Als der Spieler fertig war, die drei Karten ruhig vor ihm lagen und er den Farmer aufforderte, seine Wahl zu treffen, wartete Martin gespannt, auf welche Karte der Bärtige zeigen würde. Der Auswanderer war sich sicher, daß der Trumpf in der Mitte lag.

Die Hand des Farmers schwebte über der Kiste, ging mal zur einen, mal zur anderen Seite. Als sie über der mittleren Karte anhielt, wollte Martin ihm voller Spannung schon zurufen, auf diese Karte zu zeigen. In der letzten Sekunde hielt er sich zurück, weil das wohl kaum ein ehrlicher Gewinn für den Mann gewesen wäre. Aber zu Martins Enttäuschung wanderte die Hand weiter nach rechts, stieß nach unten - und schwenkte im letzten möglichen Augenblick doch noch um auf die Karte in der Mitte.

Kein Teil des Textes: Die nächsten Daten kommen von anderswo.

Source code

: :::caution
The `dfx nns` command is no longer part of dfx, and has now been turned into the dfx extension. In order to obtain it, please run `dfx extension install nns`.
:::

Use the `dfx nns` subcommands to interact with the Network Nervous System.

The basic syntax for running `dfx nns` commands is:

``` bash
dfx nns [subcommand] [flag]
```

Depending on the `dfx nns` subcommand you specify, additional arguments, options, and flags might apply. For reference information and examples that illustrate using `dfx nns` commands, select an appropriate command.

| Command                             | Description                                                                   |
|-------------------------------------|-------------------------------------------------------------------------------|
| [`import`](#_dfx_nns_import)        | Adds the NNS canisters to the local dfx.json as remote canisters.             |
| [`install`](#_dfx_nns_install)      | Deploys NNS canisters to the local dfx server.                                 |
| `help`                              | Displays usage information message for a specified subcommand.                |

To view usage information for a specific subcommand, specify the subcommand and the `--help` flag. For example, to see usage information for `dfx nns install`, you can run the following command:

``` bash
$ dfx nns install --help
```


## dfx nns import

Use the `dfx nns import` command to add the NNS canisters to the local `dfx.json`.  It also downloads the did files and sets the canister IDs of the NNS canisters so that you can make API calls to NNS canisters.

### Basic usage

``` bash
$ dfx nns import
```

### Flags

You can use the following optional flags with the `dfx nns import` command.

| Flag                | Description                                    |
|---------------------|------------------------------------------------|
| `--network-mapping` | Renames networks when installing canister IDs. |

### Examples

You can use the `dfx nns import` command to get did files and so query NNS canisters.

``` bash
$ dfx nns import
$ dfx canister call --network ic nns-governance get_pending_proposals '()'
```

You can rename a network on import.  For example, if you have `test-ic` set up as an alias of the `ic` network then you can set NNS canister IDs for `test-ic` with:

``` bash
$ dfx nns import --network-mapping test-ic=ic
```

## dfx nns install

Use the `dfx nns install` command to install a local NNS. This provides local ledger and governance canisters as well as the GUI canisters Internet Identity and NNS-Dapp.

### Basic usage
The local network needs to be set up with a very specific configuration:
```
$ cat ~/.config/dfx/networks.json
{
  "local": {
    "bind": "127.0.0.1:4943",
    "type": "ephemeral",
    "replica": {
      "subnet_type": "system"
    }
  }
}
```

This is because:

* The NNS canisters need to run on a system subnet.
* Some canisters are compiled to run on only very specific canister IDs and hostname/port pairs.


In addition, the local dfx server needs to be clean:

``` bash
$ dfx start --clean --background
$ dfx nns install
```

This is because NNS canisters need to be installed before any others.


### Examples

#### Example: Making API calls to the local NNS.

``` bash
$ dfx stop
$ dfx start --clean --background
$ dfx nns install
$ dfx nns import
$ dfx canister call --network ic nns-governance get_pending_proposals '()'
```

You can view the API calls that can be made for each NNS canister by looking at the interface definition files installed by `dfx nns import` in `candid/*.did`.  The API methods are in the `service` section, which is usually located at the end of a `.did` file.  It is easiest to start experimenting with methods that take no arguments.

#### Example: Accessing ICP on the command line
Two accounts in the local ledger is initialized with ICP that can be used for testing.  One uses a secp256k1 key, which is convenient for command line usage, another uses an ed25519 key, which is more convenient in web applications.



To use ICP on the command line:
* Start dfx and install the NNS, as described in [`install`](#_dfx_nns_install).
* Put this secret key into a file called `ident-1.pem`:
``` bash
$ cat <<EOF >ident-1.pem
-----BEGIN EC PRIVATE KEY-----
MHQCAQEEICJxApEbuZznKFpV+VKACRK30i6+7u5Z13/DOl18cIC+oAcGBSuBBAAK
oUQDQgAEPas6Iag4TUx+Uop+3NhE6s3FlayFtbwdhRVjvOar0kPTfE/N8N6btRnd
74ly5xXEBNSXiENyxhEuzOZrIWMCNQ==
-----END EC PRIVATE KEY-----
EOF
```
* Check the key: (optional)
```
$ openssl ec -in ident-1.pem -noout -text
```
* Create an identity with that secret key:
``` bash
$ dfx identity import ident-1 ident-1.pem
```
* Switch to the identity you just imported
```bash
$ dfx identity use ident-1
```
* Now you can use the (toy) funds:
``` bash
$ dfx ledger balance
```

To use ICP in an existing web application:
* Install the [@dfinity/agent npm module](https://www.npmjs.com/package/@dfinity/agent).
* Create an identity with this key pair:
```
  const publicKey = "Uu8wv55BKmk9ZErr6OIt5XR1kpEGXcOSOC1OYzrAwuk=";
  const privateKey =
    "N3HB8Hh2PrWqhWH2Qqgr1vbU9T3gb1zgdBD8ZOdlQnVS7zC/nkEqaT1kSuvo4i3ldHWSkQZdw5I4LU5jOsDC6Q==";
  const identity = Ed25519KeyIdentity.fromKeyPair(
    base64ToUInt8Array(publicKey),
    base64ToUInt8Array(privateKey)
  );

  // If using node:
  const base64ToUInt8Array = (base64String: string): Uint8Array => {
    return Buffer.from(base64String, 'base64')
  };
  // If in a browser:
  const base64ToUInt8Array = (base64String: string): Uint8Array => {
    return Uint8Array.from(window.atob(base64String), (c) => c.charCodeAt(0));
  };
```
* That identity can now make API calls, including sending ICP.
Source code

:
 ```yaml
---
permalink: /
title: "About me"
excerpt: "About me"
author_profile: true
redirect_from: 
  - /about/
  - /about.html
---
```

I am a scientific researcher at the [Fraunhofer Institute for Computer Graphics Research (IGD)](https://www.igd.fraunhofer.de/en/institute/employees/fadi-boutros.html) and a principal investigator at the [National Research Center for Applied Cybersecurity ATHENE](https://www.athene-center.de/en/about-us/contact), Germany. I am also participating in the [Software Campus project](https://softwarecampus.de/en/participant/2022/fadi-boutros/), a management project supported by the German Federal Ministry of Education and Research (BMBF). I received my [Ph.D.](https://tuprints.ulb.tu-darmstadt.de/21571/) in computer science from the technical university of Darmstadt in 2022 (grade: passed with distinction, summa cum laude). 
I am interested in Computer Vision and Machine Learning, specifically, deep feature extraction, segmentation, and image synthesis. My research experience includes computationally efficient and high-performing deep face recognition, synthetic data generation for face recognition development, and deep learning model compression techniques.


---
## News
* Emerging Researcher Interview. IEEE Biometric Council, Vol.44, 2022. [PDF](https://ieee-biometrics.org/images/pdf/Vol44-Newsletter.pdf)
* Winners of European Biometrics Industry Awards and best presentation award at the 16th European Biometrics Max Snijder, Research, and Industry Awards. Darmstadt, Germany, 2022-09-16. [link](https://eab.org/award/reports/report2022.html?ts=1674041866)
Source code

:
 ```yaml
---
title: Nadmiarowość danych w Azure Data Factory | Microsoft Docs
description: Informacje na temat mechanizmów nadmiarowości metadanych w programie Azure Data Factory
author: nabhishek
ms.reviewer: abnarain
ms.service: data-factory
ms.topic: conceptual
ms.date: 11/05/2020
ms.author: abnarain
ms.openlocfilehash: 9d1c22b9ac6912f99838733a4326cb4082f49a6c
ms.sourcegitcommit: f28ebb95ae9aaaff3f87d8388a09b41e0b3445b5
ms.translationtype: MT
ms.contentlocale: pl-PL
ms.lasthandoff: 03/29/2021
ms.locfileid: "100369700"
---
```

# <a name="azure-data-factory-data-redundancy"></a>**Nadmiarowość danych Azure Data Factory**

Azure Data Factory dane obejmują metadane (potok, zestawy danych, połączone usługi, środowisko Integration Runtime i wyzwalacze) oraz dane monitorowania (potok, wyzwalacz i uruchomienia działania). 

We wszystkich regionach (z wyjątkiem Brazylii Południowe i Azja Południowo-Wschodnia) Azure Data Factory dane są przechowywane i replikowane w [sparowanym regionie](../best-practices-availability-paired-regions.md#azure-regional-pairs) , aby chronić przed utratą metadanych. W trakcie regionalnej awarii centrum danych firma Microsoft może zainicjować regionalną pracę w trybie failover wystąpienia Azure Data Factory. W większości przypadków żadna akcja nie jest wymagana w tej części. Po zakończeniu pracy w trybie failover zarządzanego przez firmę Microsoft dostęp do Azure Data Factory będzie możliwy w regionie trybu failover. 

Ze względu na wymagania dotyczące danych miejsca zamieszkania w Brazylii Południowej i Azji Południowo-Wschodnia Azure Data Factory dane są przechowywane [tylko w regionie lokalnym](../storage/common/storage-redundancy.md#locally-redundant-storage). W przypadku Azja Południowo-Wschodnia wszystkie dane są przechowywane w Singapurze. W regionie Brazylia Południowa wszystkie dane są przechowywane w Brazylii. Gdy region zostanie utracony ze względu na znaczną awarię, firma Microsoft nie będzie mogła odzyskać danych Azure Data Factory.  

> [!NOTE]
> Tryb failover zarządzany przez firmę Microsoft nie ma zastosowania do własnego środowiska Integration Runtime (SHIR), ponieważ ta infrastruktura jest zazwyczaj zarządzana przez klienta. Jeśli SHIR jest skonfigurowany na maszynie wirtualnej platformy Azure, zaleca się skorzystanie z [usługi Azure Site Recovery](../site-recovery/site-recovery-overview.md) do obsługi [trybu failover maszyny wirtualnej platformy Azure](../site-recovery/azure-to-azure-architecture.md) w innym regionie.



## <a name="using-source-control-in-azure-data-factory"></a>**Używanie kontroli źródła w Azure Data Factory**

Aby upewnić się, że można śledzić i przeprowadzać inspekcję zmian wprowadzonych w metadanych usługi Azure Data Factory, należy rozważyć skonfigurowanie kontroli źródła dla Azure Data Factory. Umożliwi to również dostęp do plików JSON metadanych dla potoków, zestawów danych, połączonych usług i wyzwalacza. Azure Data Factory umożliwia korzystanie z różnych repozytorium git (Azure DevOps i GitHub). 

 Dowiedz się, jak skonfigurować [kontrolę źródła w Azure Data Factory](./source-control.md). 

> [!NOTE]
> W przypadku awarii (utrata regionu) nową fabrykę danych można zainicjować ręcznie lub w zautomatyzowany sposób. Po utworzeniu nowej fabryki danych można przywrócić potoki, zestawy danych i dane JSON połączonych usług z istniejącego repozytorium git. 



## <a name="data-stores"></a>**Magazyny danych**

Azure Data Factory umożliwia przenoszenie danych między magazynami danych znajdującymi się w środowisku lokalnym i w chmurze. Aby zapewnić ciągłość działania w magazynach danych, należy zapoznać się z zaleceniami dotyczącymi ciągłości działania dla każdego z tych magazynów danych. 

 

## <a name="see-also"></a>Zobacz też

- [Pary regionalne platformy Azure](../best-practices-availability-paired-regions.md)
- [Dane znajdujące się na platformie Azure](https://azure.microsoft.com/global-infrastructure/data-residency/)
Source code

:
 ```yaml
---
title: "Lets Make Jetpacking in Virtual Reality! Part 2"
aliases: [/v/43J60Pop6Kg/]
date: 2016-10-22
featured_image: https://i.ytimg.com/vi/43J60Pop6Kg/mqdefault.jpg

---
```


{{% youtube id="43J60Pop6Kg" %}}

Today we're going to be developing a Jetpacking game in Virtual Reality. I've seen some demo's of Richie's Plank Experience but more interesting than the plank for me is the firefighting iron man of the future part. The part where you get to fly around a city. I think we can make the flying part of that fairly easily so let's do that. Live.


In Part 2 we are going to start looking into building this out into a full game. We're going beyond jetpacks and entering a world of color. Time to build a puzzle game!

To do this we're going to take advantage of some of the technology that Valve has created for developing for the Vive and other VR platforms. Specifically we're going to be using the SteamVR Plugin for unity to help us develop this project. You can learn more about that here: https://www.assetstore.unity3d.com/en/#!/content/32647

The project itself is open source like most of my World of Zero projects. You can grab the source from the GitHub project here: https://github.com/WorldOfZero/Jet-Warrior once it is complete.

Martin atmete auf, als ginge es um sein eigenes Geld. Er war sich dessen nicht bewußt, aber die am ganzen Mississippi wohlbekannte Krankheit namens Spielfieber hatte ihn erfaßt.

Der spitzgesichtige Spieler sah den Farmer zweifelnd an. »Sind Sie sicher, Sir, daß es diese Karte sein soll?«

»Sicher bin ich sicher«, antwortete der Bärtige und spuckte einen schwarzen Strahl neben die Kiste auf den Kai.

»Wie Sie wollen«, erwiderte der Spieler mit einem Achselzucken und deckte die mittlere Karte auf.

Es war die Herz-Dame.

Die Augen im Gesicht des Bärtigen leuchteten auf, während die im Gesicht des Spitzgesichtigen überrascht von einer Ecke in die andere rollten. Damit schien der Spieler wirklich nicht gerechnet zu haben und legte mit fahrigen Bewegungen eine zweite Fünfzig-Cent-Note auf den zerknitterten Geldschein des Farmers.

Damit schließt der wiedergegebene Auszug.